Beware the fury of a patient man, wrote the English poet, John Dryden, in the 17th century. Rahul Gandhi hasn't been a patient man so much as a quiet one, who has occasionally broken longish periods of silence and absence from India to indulge in philosophical musings, such as that poverty is "a state of the mind".
However, his vehement outburst against the ordinance about convicted legislators appears to be the release of pent-up anger about the government's functioning. As his reference to political compromises during the brief interaction with the Press showed, he must have been fed up not only with the Congress's cynicism, but also its indifference towards public opinion. Even the perceptible decline in its popularity does not seem to bother the party or the prime minister.
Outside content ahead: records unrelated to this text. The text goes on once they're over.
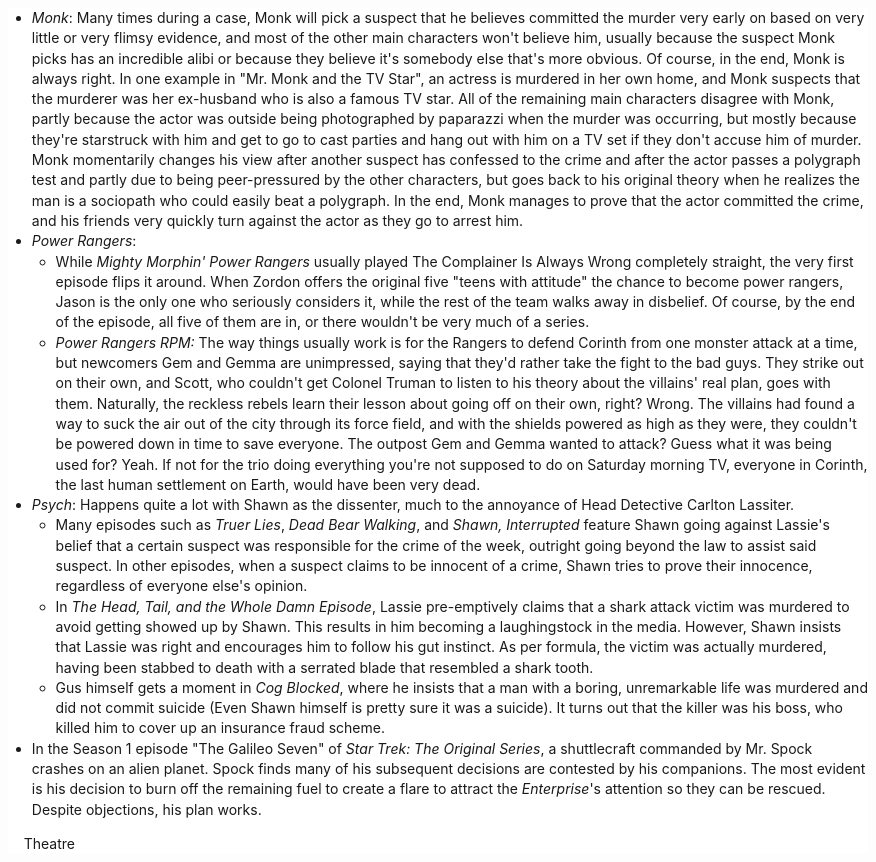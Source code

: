 -   _Monk_: Many times during a case, Monk will pick a suspect that he believes committed the murder very early on based on very little or very flimsy evidence, and most of the other main characters won't believe him, usually because the suspect Monk picks has an incredible alibi or because they believe it's somebody else that's more obvious. Of course, in the end, Monk is always right. In one example in "Mr. Monk and the TV Star", an actress is murdered in her own home, and Monk suspects that the murderer was her ex-husband who is also a famous TV star. All of the remaining main characters disagree with Monk, partly because the actor was outside being photographed by paparazzi when the murder was occurring, but mostly because they're starstruck with him and get to go to cast parties and hang out with him on a TV set if they don't accuse him of murder. Monk momentarily changes his view after another suspect has confessed to the crime and after the actor passes a polygraph test and partly due to being peer-pressured by the other characters, but goes back to his original theory when he realizes the man is a sociopath who could easily beat a polygraph. In the end, Monk manages to prove that the actor committed the crime, and his friends very quickly turn against the actor as they go to arrest him.
-   _Power Rangers_:
    -   While _Mighty Morphin' Power Rangers_ usually played The Complainer Is Always Wrong completely straight, the very first episode flips it around. When Zordon offers the original five "teens with attitude" the chance to become power rangers, Jason is the only one who seriously considers it, while the rest of the team walks away in disbelief. Of course, by the end of the episode, all five of them are in, or there wouldn't be very much of a series.
    -   _Power Rangers RPM:_ The way things usually work is for the Rangers to defend Corinth from one monster attack at a time, but newcomers Gem and Gemma are unimpressed, saying that they'd rather take the fight to the bad guys. They strike out on their own, and Scott, who couldn't get Colonel Truman to listen to his theory about the villains' real plan, goes with them. Naturally, the reckless rebels learn their lesson about going off on their own, right? Wrong. The villains had found a way to suck the air out of the city through its force field, and with the shields powered as high as they were, they couldn't be powered down in time to save everyone. The outpost Gem and Gemma wanted to attack? Guess what it was being used for? Yeah. If not for the trio doing everything you're not supposed to do on Saturday morning TV, everyone in Corinth, the last human settlement on Earth, would have been very dead.
-   _Psych_: Happens quite a lot with Shawn as the dissenter, much to the annoyance of Head Detective Carlton Lassiter.
    -   Many episodes such as _Truer Lies_, _Dead Bear Walking_, and _Shawn, Interrupted_ feature Shawn going against Lassie's belief that a certain suspect was responsible for the crime of the week, outright going beyond the law to assist said suspect. In other episodes, when a suspect claims to be innocent of a crime, Shawn tries to prove their innocence, regardless of everyone else's opinion.
    -   In _The Head, Tail, and the Whole Damn Episode_, Lassie pre-emptively claims that a shark attack victim was murdered to avoid getting showed up by Shawn. This results in him becoming a laughingstock in the media. However, Shawn insists that Lassie was right and encourages him to follow his gut instinct. As per formula, the victim was actually murdered, having been stabbed to death with a serrated blade that resembled a shark tooth.
    -   Gus himself gets a moment in _Cog Blocked_, where he insists that a man with a boring, unremarkable life was murdered and did not commit suicide (Even Shawn himself is pretty sure it was a suicide). It turns out that the killer was his boss, who killed him to cover up an insurance fraud scheme.
-   In the Season 1 episode "The Galileo Seven" of _Star Trek: The Original Series_, a shuttlecraft commanded by Mr. Spock crashes on an alien planet. Spock finds many of his subsequent decisions are contested by his companions. The most evident is his decision to burn off the remaining fuel to create a flare to attract the _Enterprise_'s attention so they can be rescued. Despite objections, his plan works.

    Theatre 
The ordinance was only the latest example of how the Congress turned a blind eye both to matters of principle - in this case, defending the indefensible by trying to save the convicted M.P.s - and also to constitutional propriety since the dubious nature of the ordinance has been commented upon by jurists. Before bringing forward the ordinance, the Congress had also displayed the same insouciance to popular sentiment by seeking to amend the Right to Information Act to keep the political parties out of its purview.
True, the Congress isn't the only party which has been engaged in unwholesome conduct. The entire political class has been guilty of the same offence since the Bharatiya Janata Party (BJP) is among those which supported the ordinance and the RTI amendment, notwithstanding its subsequent disingenuous disclaimers.
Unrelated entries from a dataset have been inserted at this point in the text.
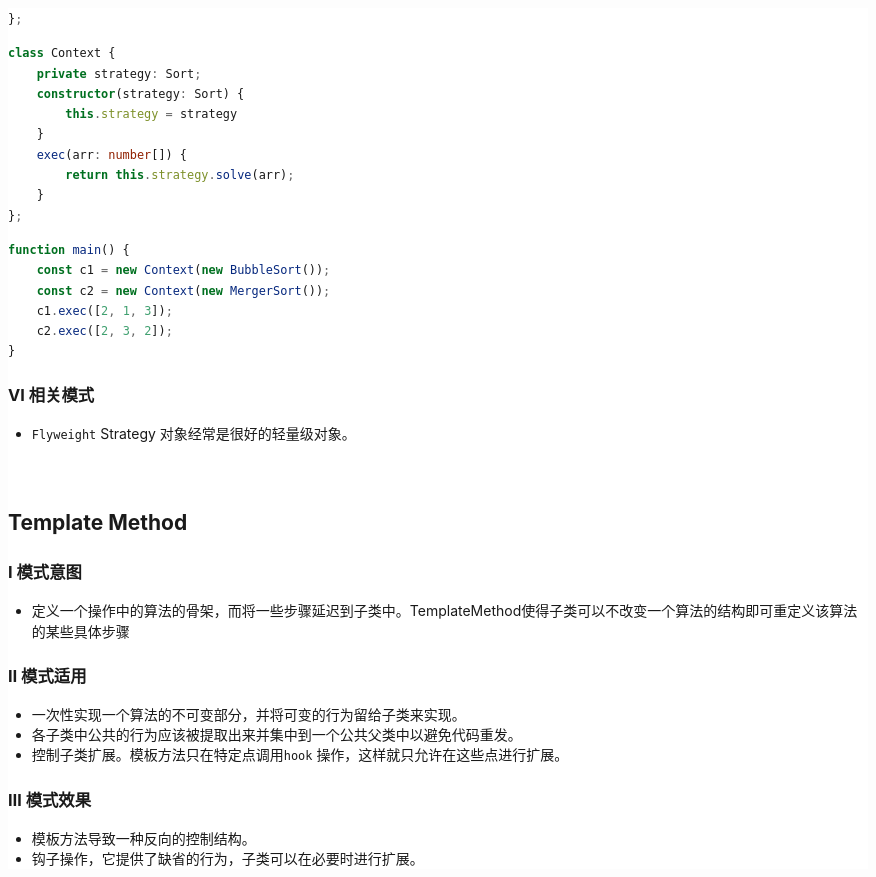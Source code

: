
 ```typescript
};
```

```typescript
class Context {
    private strategy: Sort;
    constructor(strategy: Sort) {
        this.strategy = strategy
    }
    exec(arr: number[]) {
        return this.strategy.solve(arr);
    }
};
```

```typescript
function main() {
    const c1 = new Context(new BubbleSort());
    const c2 = new Context(new MergerSort());
    c1.exec([2, 1, 3]);
    c2.exec([2, 3, 2]);
}
```



### Ⅵ 相关模式

+ `Flyweight` Strategy 对象经常是很好的轻量级对象。





<br/>

## Template Method

### Ⅰ 模式意图

+ 定义一个操作中的算法的骨架，而将一些步骤延迟到子类中。TemplateMethod使得子类可以不改变一个算法的结构即可重定义该算法的某些具体步骤



### Ⅱ 模式适用

+ 一次性实现一个算法的不可变部分，并将可变的行为留给子类来实现。
+ 各子类中公共的行为应该被提取出来并集中到一个公共父类中以避免代码重发。
+ 控制子类扩展。模板方法只在特定点调用`hook` 操作，这样就只允许在这些点进行扩展。



### Ⅲ 模式效果

+ 模板方法导致一种反向的控制结构。
+ 钩子操作，它提供了缺省的行为，子类可以在必要时进行扩展。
This culpability of the political class, which invariably comes together for a self-serving cause, was one of Rahul's points of criticism during a Congress conclave in Jaipur where he said that every political party is run by a coterie. He was laughed at then because he himself belongs to such a clique if the Congress high command can be so called. But, it now appears that the unhappiness against such a closed shop in his own party has been building up and may have contributed to Friday's outburst.
It is too early to say if Rahul intends to take his party in a direction where morality will play a larger role than "political considerations" which, he said, had been behind the ordinance. It doesn't take any great political acumen to understand that the "considerations" which guided the prime minister related to the impending judgment in the fodder scam case against Lalu Prasad Yadav.
Just as Manmohan Singh once hinted that the government desisted from taking any action against former telecommunications minister Andimuthu Raja in order to avoid having a general election if the DMK withdrew its support, similarly, the Rashtriya Janata Dal (RJD) leader had to be saved at any cost from disqualification as a time when the Congress needs every friendly party to stand by it to counter the challenge posed by Narendra Modi.
What these expedient manoeuvres show is that the presence of a personally honest prime minister is no guarantee of a government's adherence to principles. Manmohan Singh himself must have been deeply embarrassed by Rahul's conduct since it has undermined the prime minister's prestige as never before.
The Congress vice-president could have been more polite, especially since the prime minister was on foreign soil. It goes without saying that the event is deeply destabilizing for the government.
Predictably, there are calls for Manmohan Singh to resign. It may be recalled that the prime minister had offered to resign when Sonia Gandhi went to his house to ask him to seek the resignations of Ashwini Kumar on the coalgate issue, and of Pawan Bansal for the dubious behaviour of one of the latter's relatives.
However, if Rahul is serious about forcing the government to abandon its habitual cynicism, he has a big fight on his hands. He may not be too concerned about taking on the prime minister. But, he will be posing a challenge to Sonia Gandhi since it cannot be believed that she had no inkling the ordinance.
There is little doubt that if Rahul comes forward as a knight in shining armour to root out political skullduggery, there will be a huge surge of support for him. But, his "revolt" cannot be a one step forward, two steps back tactic of Lenin. He will have to be far more forthright in his denunciation of the power brokers, as his father Rajiv Gandhi did in 1985, and not restrict himself to a single wrathful expression - the ordinance is "nonsense".
His task will be difficult because he has a baggage to carry. If Modi is hobbled by the 2002 riots, Rahul has the legacy of Indira Gandhi's authoritarianism, Rajiv Gandhi's linkage with the Bofors scam and his own privileged upbringing which has made him a "parachute", as he once said of himself.
Yet, if he plays the role of the knight in real earnest, he can revive memories of Indira's battle against the "reactionary" Syndicate (of old Congress leaders of the time) and Rajiv's pre-Bofors image of being Mr Clean.